=== WHAT IS BEING ASKED ===
Reproduce the data below word for word, setting aside any picture it holds.

(Collection entries)
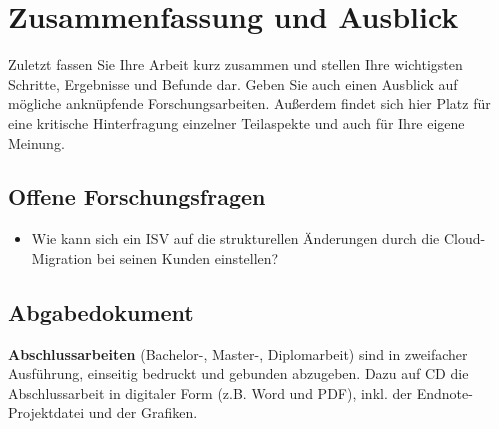 \section{Zusammenfassung und Ausblick}
\label{cha:fazit}
Zuletzt fassen Sie Ihre Arbeit kurz zusammen und stellen Ihre wichtigsten Schritte, Ergebnisse und Befunde dar. Geben Sie auch einen Ausblick auf mögliche anknüpfende Forschungsarbeiten. Außerdem findet sich hier Platz für eine kritische Hinterfragung einzelner Teilaspekte und auch für Ihre eigene Meinung.

\subsection{Offene Forschungsfragen}
\begin{itemize}
	\item Wie kann sich ein ISV auf die strukturellen Änderungen durch die 
Cloud-Migration bei seinen Kunden einstellen?
\end{itemize}


\subsection{Abgabedokument}
\textbf{Abschlussarbeiten} (Bachelor-, Master-, Diplomarbeit) sind in zweifacher 
Ausführung, einseitig bedruckt und gebunden abzugeben. Dazu auf CD die 
Abschlussarbeit in digitaler Form (z.B. Word und PDF), inkl. der 
Endnote-Projektdatei und der Grafiken.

=== WRITTEN ANSWER ===
 \section{Zusammenfassung und Ausblick}
\label{cha:fazit}
Zuletzt fassen Sie Ihre Arbeit kurz zusammen und stellen Ihre wichtigsten Schritte, Ergebnisse und Befunde dar. Geben Sie auch einen Ausblick auf mögliche anknüpfende Forschungsarbeiten. Außerdem findet sich hier Platz für eine kritische Hinterfragung einzelner Teilaspekte und auch für Ihre eigene Meinung.

\subsection{Offene Forschungsfragen}
\begin{itemize}
	\item Wie kann sich ein ISV auf die strukturellen Änderungen durch die 
Cloud-Migration bei seinen Kunden einstellen?
\end{itemize}


\subsection{Abgabedokument}
\textbf{Abschlussarbeiten} (Bachelor-, Master-, Diplomarbeit) sind in zweifacher 
Ausführung, einseitig bedruckt und gebunden abzugeben. Dazu auf CD die 
Abschlussarbeit in digitaler Form (z.B. Word und PDF), inkl. der 
Endnote-Projektdatei und der Grafiken.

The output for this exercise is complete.